Nan Fung Group’s The Mills, which will convert the group’s 55-year-old textile factory in Tsuen Wan into a complex for textile business, heritage and culture, announced the winner of its Pitch Day competition featuring eight start-ups that had offered their business proposals to a judging panel of fashion and business experts.
The group’s chief executive, former Financial Secretary Antony Leung Kam-chung, said The Mills will develop an incubation programme to groom young entrepreneurs and start-ups in “techstyle”. The idea is to build on Hong Kong’s past textile industry, which was once the city’s largest employer.
“Facing globalisation and the technological boom, we want to create a future for Hong Kong focusing on innovation, creativity and entrepreneurship,” Leung said yesterday.
“Hong Kong should not be just a financial centre and a city about passing school exams and getting a job,” he added. “It should be a hub for talents from all over the world to realise their dreams. Our freedom and rule of law give us room for creativity.”
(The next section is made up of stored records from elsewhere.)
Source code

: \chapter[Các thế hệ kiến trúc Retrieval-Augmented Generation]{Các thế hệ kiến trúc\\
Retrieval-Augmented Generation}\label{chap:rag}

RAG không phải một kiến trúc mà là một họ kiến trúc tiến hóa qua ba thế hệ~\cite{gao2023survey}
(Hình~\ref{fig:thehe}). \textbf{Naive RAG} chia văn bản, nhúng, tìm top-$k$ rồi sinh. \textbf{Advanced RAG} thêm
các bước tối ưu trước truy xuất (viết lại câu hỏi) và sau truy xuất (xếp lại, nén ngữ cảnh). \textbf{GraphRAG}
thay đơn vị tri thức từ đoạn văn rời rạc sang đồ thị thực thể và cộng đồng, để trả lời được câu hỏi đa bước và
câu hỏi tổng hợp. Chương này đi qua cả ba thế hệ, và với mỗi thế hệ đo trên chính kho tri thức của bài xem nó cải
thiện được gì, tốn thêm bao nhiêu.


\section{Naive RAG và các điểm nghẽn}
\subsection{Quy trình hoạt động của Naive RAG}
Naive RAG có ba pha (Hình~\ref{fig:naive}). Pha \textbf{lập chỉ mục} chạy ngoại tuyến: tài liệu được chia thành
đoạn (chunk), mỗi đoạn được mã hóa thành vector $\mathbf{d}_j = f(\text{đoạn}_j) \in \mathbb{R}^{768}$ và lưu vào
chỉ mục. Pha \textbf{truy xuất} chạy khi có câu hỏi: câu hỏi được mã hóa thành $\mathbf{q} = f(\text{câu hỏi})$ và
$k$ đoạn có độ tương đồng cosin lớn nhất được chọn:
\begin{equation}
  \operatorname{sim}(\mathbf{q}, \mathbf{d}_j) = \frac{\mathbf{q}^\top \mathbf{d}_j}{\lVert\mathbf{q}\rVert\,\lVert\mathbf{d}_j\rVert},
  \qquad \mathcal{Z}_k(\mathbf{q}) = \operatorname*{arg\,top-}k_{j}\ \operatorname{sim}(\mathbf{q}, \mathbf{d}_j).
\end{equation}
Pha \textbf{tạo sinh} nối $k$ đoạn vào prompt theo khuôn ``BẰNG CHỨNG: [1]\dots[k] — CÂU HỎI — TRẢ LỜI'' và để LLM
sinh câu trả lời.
At yesterday’s Pitch Day, Shai Levy’s Seventy Eight Percent, which makes fashion accessories functional, beat seven competitors to claim the top prize, winning HK$80,000 cash plus a business development trip and mentorship valued at HK$120,000.
Cherry Chan, person-in-charge of The Mills, said the future complex will be made of three blocks – Fabrica, Gallery and Shopfloor – which will respectively focus on industry incubation, non-profit operations as well as retail and food and beverage outlets.
“We foresee a structured incubation programme taking references from successful examples overseas, such as those under CFDA [Council of Fashion Designers of America] in New York and Centre for Fashion Enterprise in London,” said Chan. “We want to groom businesses that are commercially sustainable.”
Chan said the overall incubation programme will pick 10 or fewer start-ups, which might have a chance to be based at The Mills when it opens in 2018.
She hoped The Mills’ incubation programme can set a tone for the city’s private sector, and cultivate Hong Kong’s angel investment culture, taking cues from Silicon Valley “to take start-ups under their wings”.